We promised you an update in the Autumn on where Sevenoaks District Council was getting to with the Local Plan. It was due to be at an advanced stage this year, but for the reasons set out below has been pushed back a year to 2026.
 
As foreshadowed, with a change of Government, a revised National Planning Policy Framework (NPPF) is being developed, upon which the Government have received 1,000s of responses to the mandatory consultation, including from Sevenoaks Town Council and Sevenoaks District Council. As a result, the final form of the new NPPF is not expected until the Spring of 2026.
 
The consequence is that, in turn, the timetable for the Local Plan will be put back by a year, while the Framework is finalised. For those interested in detail the  web address for the papers put before last week’s SDC’s Development and Conservation Advisory Committee is : 
 
One thing is already clear : Under the revised methodology on Local Housing need,  the annual target for Sevenoaks District increases from  circa 704 dwellings per annum to circa 1113, with consequence that none of the Options proposed under the draft local plan will meet them. The result is the Plan will need revising radically and require SDC to release some Green Belt- although Areas of Outstanding Natural Beauty are understood to still be afforded the highest protection against development.
 
In respect of Green Belt, a new sequential approach is proposed in relation to the release of Green Belt (GB) land:
 
  • First - Previously Development Land (PDL) or ‘brownfield’ in the GB ;
  • Second - Grey Belt (limited contribution, but not National Landscape / AONB)
  • Third - Higher performing Green Belt sites where they can be made sustainable (for example land around train stations).  Where major sites (10+ units) are developed on Grey Belt land, the consultation outlines that they must meet the following ‘golden rules’:
    • 50% affordable housing (with focus on social rent)
    • Improvements to local infrastructure (e.g. schools, GPs)
    • Access to good quality green space
Exceptional circumstances that permit building on Green Belt are now defined to ‘include, but are not limited to, instances where an authority cannot meet its identified need for housing, commercial or other development through other means’. This is a significant shift from the existing version of the NPPF.

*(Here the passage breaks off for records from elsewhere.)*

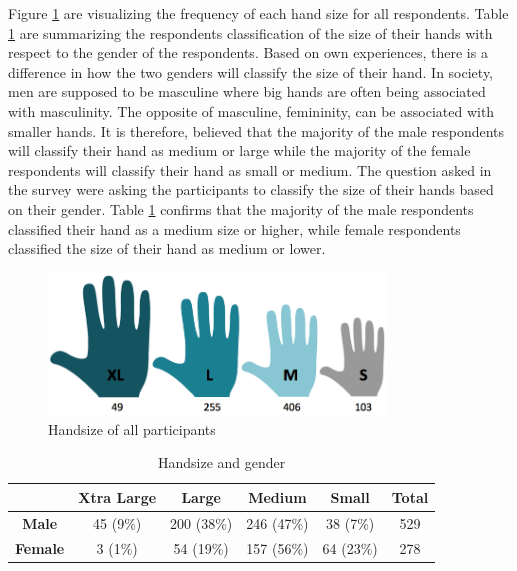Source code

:     Figure \ref{fig:handsize} are visualizing the frequency of each hand size for all respondents. Table \ref{tab:HandsizeGender} are summarizing the respondents classification of the size of their hands with respect to the gender of the respondents. Based on own experiences, there is a difference in how the two genders will classify the size of their hand. In society, men are supposed to be masculine where big hands are often being associated with masculinity. The opposite of masculine, femininity, can be associated with smaller hands. It is therefore, believed that the majority of the male respondents will classify their hand as medium or large while the majority of the female respondents will classify their hand as small or medium. The question asked in the survey were asking the participants to classify the size of their hands based on their gender. Table \ref{tab:HandsizeGender} confirms that the majority of the male respondents classified their hand as a medium size or higher, while female respondents classified the size of their hand as medium or lower.

    \begin{figure}[H]
      \centering
      \includegraphics[width=0.8\textwidth]{pics/analysis/handsize.png}
      \caption{Handsize of all participants}
      \label{fig:handsize}
    \end{figure}
    \begin{table}[H]
      \centering
      \begin{tabular}{ c || c | c | c | c || c }
        \hline
        & {\bf Xtra Large} & {\bf Large} & {\bf Medium} & {\bf Small} & {\bf Total}\\ \hline
        {\bf Male} & 45 (9\%) & 200 (38\%) & 246 (47\%) & 38 (7\%) & 529 \\
        {\bf Female} & 3 (1\%) & 54 (19\%) & 157 (56\%) & 64 (23\%) & 278 \\ \hline
      \end{tabular}
      \caption{Handsize and gender}
      \label{tab:HandsizeGender}
    \end{table}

If planning authorities cannot meet their needs e.g. for housing without using Green Belt land, the new NPPF requires Green Belt boundary review and to propose alterations to meet local housing need in full unless “the review provides clear evidence that such alterations would fundamentally undermine the function of the Green Belt across the area of the plan as a whole” SDC has already undertaken a Stage 1 and Stage 2 review to assess Green Belt performance across the District.
 
It is totally unclear what this means other than every site put forward for consideration may well now have to be re-assessed and developers can be expected at  the consultation stage of the revised draft plan to  put forward schemes that have previously been unsuccessful.  
 
We will update when we have more news, which is likely to be Spring or early summer of  2026.